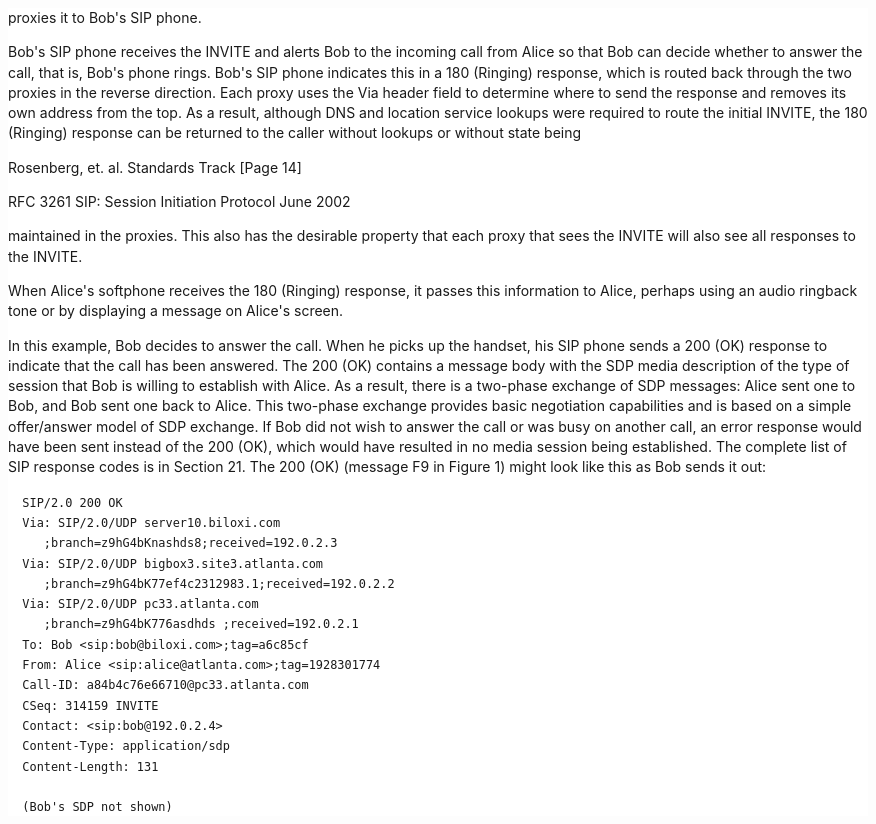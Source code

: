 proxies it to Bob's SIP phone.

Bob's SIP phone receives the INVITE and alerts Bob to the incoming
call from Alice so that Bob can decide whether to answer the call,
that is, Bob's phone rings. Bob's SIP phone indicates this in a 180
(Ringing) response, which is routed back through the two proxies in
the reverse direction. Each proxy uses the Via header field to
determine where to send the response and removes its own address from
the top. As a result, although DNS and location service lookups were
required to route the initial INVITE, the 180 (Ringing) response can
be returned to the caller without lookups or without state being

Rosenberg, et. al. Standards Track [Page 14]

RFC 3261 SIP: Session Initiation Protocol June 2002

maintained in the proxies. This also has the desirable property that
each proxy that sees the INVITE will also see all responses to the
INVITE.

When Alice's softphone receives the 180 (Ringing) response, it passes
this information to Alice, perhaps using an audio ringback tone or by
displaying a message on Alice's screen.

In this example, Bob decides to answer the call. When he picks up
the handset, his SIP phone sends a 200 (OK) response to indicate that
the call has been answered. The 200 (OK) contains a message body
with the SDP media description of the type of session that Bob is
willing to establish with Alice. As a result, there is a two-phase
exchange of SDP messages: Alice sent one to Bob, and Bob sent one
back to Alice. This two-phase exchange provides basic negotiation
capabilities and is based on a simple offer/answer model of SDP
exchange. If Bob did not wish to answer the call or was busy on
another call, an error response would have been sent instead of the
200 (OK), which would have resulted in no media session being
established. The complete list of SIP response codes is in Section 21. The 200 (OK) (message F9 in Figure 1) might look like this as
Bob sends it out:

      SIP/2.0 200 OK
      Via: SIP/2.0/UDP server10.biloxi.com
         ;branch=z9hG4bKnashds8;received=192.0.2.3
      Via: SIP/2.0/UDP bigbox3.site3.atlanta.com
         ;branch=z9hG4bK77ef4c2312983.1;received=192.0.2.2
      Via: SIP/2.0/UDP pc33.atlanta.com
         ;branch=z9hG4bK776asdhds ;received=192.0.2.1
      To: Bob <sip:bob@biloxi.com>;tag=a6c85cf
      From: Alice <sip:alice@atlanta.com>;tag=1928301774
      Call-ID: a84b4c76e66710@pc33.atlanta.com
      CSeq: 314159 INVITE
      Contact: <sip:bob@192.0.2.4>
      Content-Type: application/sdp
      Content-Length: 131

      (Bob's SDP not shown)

▸ **YOUR TASK**
Whenever a line in the data holds "received", copy that line.

▸ **WRITTEN RESPONSE**
         ;branch=z9hG4bKnashds8;received=192.0.2.3
         ;branch=z9hG4bK77ef4c2312983.1;received=192.0.2.2
         ;branch=z9hG4bK776asdhds ;received=192.0.2.1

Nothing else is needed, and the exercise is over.